=== PROBLEM DESCRIPTION ===
Transcribe the data below verbatim from the line with "Currently supported usage" to the line with "To download XAMPP". Include both of those lines.

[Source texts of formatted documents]
■ ■ ■

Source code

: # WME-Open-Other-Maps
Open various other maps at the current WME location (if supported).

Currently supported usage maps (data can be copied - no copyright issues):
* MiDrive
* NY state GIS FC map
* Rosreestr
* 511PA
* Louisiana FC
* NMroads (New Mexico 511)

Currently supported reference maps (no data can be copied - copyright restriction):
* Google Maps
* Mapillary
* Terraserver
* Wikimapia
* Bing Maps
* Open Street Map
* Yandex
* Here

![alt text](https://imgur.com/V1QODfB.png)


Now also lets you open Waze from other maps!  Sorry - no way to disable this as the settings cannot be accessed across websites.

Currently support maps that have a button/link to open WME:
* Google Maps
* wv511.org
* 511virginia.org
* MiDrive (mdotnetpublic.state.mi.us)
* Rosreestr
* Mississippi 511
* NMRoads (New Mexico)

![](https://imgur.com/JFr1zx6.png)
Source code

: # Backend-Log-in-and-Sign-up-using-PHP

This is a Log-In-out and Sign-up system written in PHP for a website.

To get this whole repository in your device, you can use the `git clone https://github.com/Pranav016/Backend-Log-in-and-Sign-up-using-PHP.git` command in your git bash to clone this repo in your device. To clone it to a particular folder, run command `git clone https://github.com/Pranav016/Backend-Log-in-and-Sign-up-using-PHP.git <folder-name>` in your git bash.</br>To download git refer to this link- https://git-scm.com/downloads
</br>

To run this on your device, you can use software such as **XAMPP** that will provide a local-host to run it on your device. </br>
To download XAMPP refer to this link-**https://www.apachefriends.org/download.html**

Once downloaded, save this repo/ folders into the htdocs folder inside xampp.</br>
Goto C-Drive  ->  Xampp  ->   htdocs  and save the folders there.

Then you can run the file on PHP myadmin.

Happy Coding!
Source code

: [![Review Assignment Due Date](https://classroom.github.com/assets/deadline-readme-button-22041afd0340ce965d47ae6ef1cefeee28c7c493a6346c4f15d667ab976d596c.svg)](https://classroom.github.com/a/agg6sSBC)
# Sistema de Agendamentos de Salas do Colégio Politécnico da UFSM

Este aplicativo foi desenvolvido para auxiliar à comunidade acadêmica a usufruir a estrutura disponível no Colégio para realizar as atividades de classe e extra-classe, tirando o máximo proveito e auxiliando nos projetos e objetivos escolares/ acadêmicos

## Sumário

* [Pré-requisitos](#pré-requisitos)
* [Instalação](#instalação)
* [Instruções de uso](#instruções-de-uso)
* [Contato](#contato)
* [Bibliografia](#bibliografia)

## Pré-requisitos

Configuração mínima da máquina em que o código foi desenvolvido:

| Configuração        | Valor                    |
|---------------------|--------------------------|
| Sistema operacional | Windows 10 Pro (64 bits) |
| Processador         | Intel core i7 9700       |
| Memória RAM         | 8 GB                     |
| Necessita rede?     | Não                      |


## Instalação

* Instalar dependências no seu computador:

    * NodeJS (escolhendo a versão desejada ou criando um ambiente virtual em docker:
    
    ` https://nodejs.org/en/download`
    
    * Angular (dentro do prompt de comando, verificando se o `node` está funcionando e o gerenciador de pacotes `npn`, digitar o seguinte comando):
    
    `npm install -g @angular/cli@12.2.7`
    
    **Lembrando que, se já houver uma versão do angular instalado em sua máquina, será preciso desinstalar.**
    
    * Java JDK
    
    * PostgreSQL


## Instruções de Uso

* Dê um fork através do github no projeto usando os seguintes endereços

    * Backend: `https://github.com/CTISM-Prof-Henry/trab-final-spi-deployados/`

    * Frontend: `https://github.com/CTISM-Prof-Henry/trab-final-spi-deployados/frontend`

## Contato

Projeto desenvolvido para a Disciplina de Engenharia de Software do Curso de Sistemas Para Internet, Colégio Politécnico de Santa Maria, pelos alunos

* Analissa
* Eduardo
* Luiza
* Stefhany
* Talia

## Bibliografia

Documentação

■ ■ ■

=== THE ANSWER ===
Currently supported usage maps (data can be copied - no copyright issues):
* MiDrive
* NY state GIS FC map
* Rosreestr
* 511PA
* Louisiana FC
* NMroads (New Mexico 511)

Currently supported reference maps (no data can be copied - copyright restriction):
* Google Maps
* Mapillary
* Terraserver
* Wikimapia
* Bing Maps
* Open Street Map
* Yandex
* Here

![alt text](https://imgur.com/V1QODfB.png)


Now also lets you open Waze from other maps!  Sorry - no way to disable this as the settings cannot be accessed across websites.

Currently support maps that have a button/link to open WME:
* Google Maps
* wv511.org
* 511virginia.org
* MiDrive (mdotnetpublic.state.mi.us)
* Rosreestr
* Mississippi 511
* NMRoads (New Mexico)

![](https://imgur.com/JFr1zx6.png)
Source code

: # Backend-Log-in-and-Sign-up-using-PHP

This is a Log-In-out and Sign-up system written in PHP for a website.

To get this whole repository in your device, you can use the `git clone https://github.com/Pranav016/Backend-Log-in-and-Sign-up-using-PHP.git` command in your git bash to clone this repo in your device. To clone it to a particular folder, run command `git clone https://github.com/Pranav016/Backend-Log-in-and-Sign-up-using-PHP.git <folder-name>` in your git bash.</br>To download git refer to this link- https://git-scm.com/downloads
</br>

To run this on your device, you can use software such as **XAMPP** that will provide a local-host to run it on your device. </br>
To download XAMPP refer to this link-**https://www.apachefriends.org/download.html**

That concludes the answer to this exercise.